During class, I got to play the card game “Hanabi” in which players are tasked with building a firework through a series of cooperative tasks. There was no real reason I chose this game other than the cover art looked kind of cool. Little did I know that the game would require a lot of initial input on my end to get started. Our group, consisting of four players including myself, all sat around my desk to read the rules. I usually never read the rules of a board or card game, but this time I was glad I did. There were a lot of moving parts, and it took the four of us to start the game. Even after starting the game, we consulted the rulebook for more information or to quell our thoughts.

From Nathan Atlice’s “Playing Card Platform”, I could tell this game was a master at concealing and displaying information. In his first chapter, Atlice argues that card players are commonly faced against one another in a shared space, allowing them to read their cards. However, Hanabi flips this on its end by sharing the same play space you would find in a typical card game night in your dad’s garage but instead showing your opponents your cards. With a cooperative game design in mind, Hanabi forces everyone to show their hand and work together to make a series of fireworks before they run out of tokens.

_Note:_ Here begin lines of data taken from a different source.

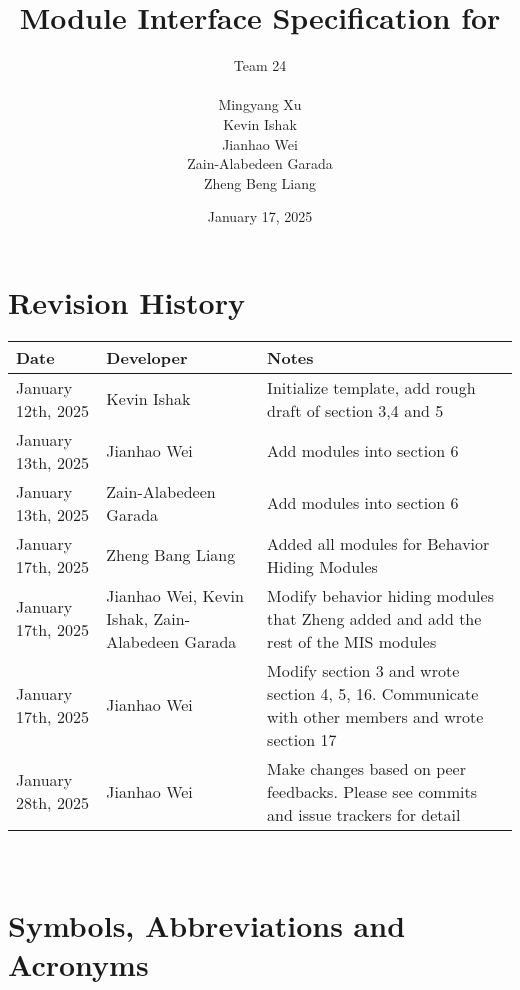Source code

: \documentclass[12pt, titlepage]{article}
\begin{document}
\title{Module Interface Specification for }

\author{\authname Team 24 \\ \\ Mingyang Xu \\ Kevin Ishak \\ Jianhao Wei \\ Zain-Alabedeen Garada \\ Zheng Beng Liang}

\date{January 17, 2025}

\maketitle


\section{Revision History}

\begin{tabularx}{\textwidth}{p{4cm}p{3cm}X}
\toprule {\bf Date} & {\bf Developer} & {\bf Notes}\\
\midrule
January 12th, 2025 & Kevin Ishak & Initialize template, add rough draft of section 3,4 and 5\\
January 13th, 2025 & Jianhao Wei & Add modules into section 6\\
January 13th, 2025 & Zain-Alabedeen Garada & Add modules into section 6\\
January 17th, 2025 & Zheng Bang Liang & Added all modules for Behavior Hiding Modules\\
January 17th, 2025 & Jianhao Wei, Kevin Ishak, Zain-Alabedeen Garada & Modify behavior hiding modules that Zheng added and add the rest of the MIS modules \\
January 17th, 2025 & Jianhao Wei & Modify section 3 and wrote section 4, 5, 16. Communicate with other members and wrote section 17\\
January 28th, 2025 & Jianhao Wei & Make changes based on peer feedbacks. Please see commits and issue trackers for detail\\
\bottomrule
\end{tabularx}

~\newpage

\section{Symbols, Abbreviations and Acronyms}
\end{document}
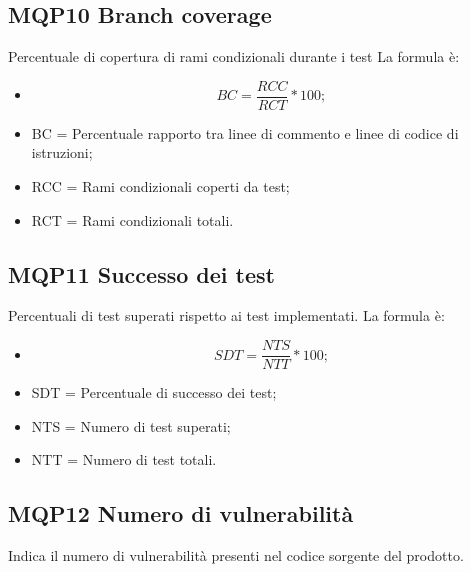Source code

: \subsection{MQP10 Branch coverage}
Percentuale di copertura di rami condizionali durante i test
La formula è:
\begin{itemize}
  \item[] \[BC = \frac{RCC}{RCT} * 100 ;\]
  \item BC = Percentuale rapporto tra linee di commento e linee di codice di istruzioni;
  \item RCC = Rami condizionali coperti da test;
  \item RCT = Rami condizionali totali.
  \end{itemize}


\subsection{MQP11 Successo dei test}
Percentuali di test superati rispetto ai test implementati.
La formula è:
\begin{itemize}
  \item[] \[SDT = \frac{NTS}{NTT} * 100 ;\]
  \item SDT = Percentuale di successo dei test;
  \item NTS = Numero di test superati;
  \item NTT = Numero di test totali.
  \end{itemize}

\subsection{MQP12 Numero di vulnerabilità}
Indica il numero di vulnerabilità presenti nel codice sorgente del prodotto.


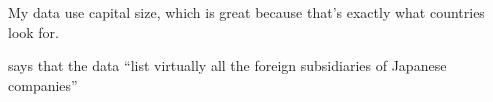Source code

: My data use capital size, which is great because that's exactly what countries look for. 


\citep[295]{Yamawaki1991} says that the data ``list virtually all the foreign subsidiaries of Japanese companies''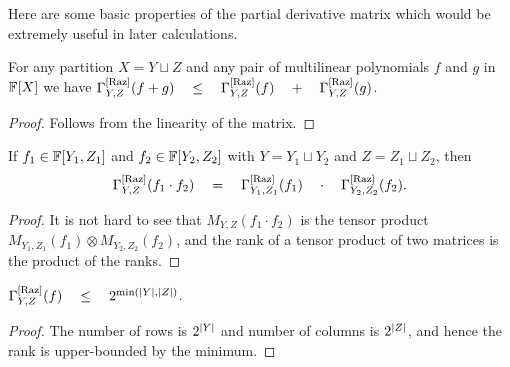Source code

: 

Here are some basic properties of the partial derivative matrix which would be extremely useful in later calculations.

\begin{observation}\label{obs:pdm-subadditivity}
	For any partition $X = Y \sqcup Z$ and any pair of multilinear 
	polynomials $f$ and $g$ in $\mathbb{F}[X]$ we have 
$\Gamma^{\mathrm{[Raz]}}_{Y,Z}(f+g) \quad \leq \quad \Gamma^{\mathrm{[Raz]}}_{Y,Z}(f) \quad + \quad \Gamma^{\mathrm{[Raz]}}_{Y,Z}(g)$.
\end{observation}
\begin{proof}
Follows from the linearity of the matrix. 
\end{proof}

\begin{observation}[Multiplicativity]\label{obs:pdm-multiplicativity}
If $f_1 \in \mathbb{F}[Y_1,Z_1]$ and $f_2 \in \mathbb{F}[Y_2, Z_2]$ with $Y = Y_1 \sqcup Y_2$ and $Z = Z_1 \sqcup Z_2$, then
$$
\Gamma^{\mathrm{[Raz]}}_{Y,Z}(f_1\cdot f_2) \quad = \quad \Gamma^{\mathrm{[Raz]}}_{Y_1, Z_1}(f_1) \quad \cdot \quad \Gamma^{\mathrm{[Raz]}}_{Y_2, Z_2}(f_2).
$$
\end{observation}
\begin{proof}
  It is not hard to see that $M_{Y,Z}(f_1\cdot f_2)$ is the tensor product $M_{Y_1, Z_1}(f_1) \otimes M_{Y_2, Z_2}(f_2)$, and the rank of a tensor product of two matrices is the product of the ranks.
\end{proof}

\begin{observation}\label{obs:pdm-upperbound}
  $\Gamma^{\mathrm{[Raz]}}_{Y,Z}(f) \quad \leq \quad 2^{\min(\left|Y\right|, \left|Z\right|)}$.
\end{observation}
\begin{proof}
  The number of rows is $2^{\left|Y\right|}$ and number of columns is $2^{\left|Z\right|}$, and hence the rank is upper-bounded by the minimum.
\end{proof}


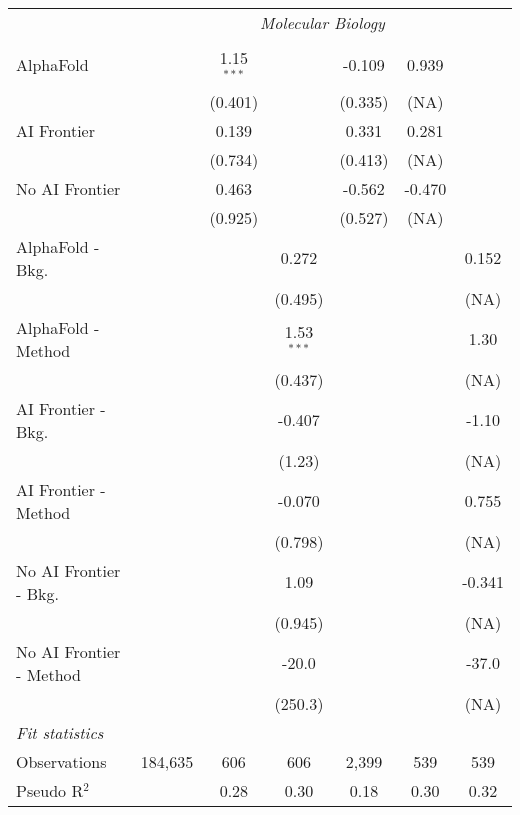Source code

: \begin{tabular}{lcccccc}
 & \multicolumn{6}{c}{\textit{Molecular Biology}} \\ \\
   AlphaFold               &         & 1.15$^{***}$ &              & -0.109    & 0.939     &   \\   
                           &         & (0.401)      &              & (0.335)   & (NA)      &   \\   
   AI Frontier             &         & 0.139        &              & 0.331     & 0.281     &   \\   
                           &         & (0.734)      &              & (0.413)   & (NA)      &   \\   
   No AI Frontier          &         & 0.463        &              & -0.562    & -0.470    &   \\   
                           &         & (0.925)      &              & (0.527)   & (NA)      &   \\   
   AlphaFold - Bkg.        &         &              & 0.272        &           &           & 0.152\\   
                           &         &              & (0.495)      &           &           & (NA)\\   
   AlphaFold - Method      &         &              & 1.53$^{***}$ &           &           & 1.30\\   
                           &         &              & (0.437)      &           &           & (NA)\\   
   AI Frontier - Bkg.      &         &              & -0.407       &           &           & -1.10\\   
                           &         &              & (1.23)       &           &           & (NA)\\   
   AI Frontier - Method    &         &              & -0.070       &           &           & 0.755\\   
                           &         &              & (0.798)      &           &           & (NA)\\   
   No AI Frontier - Bkg.   &         &              & 1.09         &           &           & -0.341\\   
                           &         &              & (0.945)      &           &           & (NA)\\   
   No AI Frontier - Method &         &              & -20.0        &           &           & -37.0\\   
                           &         &              & (250.3)      &           &           & (NA)\\   
   \midrule
   \emph{Fit statistics}\\
   Observations            & 184,635 & 606          & 606          & 2,399     & 539       & 539\\  
   Pseudo R$^2$            &         & 0.28         & 0.30         & 0.18      & 0.30      & 0.32\\  
   

\end{tabular}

As a game, Hanabi takes the competitive aspect of card games and inverts it to form a cooperative experience in which you must help your neighbor build the firework. I think what I loved about the game is that at first glance it sets you up in a play space like a competitive card game in which you’re seated across your opponent. You’re expected to draw your cards and conceal your hand, however, it’s the complete opposite. In the beginning, it tricked us because we were so used to concealing our own hand rather than exposing it. In the words of Atlice, “these games undermine centuries of playing card convention by forcing players to reveal to their cards to their opponents, though at drastically different tempos.”

Hanabi seems easy compared to the Watch it Played video on Alien: Fate of the Nostromo. As a group, we may have struggled to understand the rules but came together as a team in the end. Alien: Fate of the Nostromo requires so much more cooperation compared to the Hanabi. What’s special about the Alien board game is that each card the player is given is a character from the film with a set of certain strengths and weaknesses. Each player must work to their advantages and disadvantages together to complete objectives. If not, then each player will die and fail the game. In a way, both games draw similarities to a cooperative experience, but each goes about it in a different way. Beyond the extra cards and tokens, Aliens emulates Hanabi’s core cooperative experience by forcing players to use their actions wisely to win the game through communication and different tempo beats.

While it could be said that the Aliens board game is drastically different, there may be a lot more similarities found in their game design.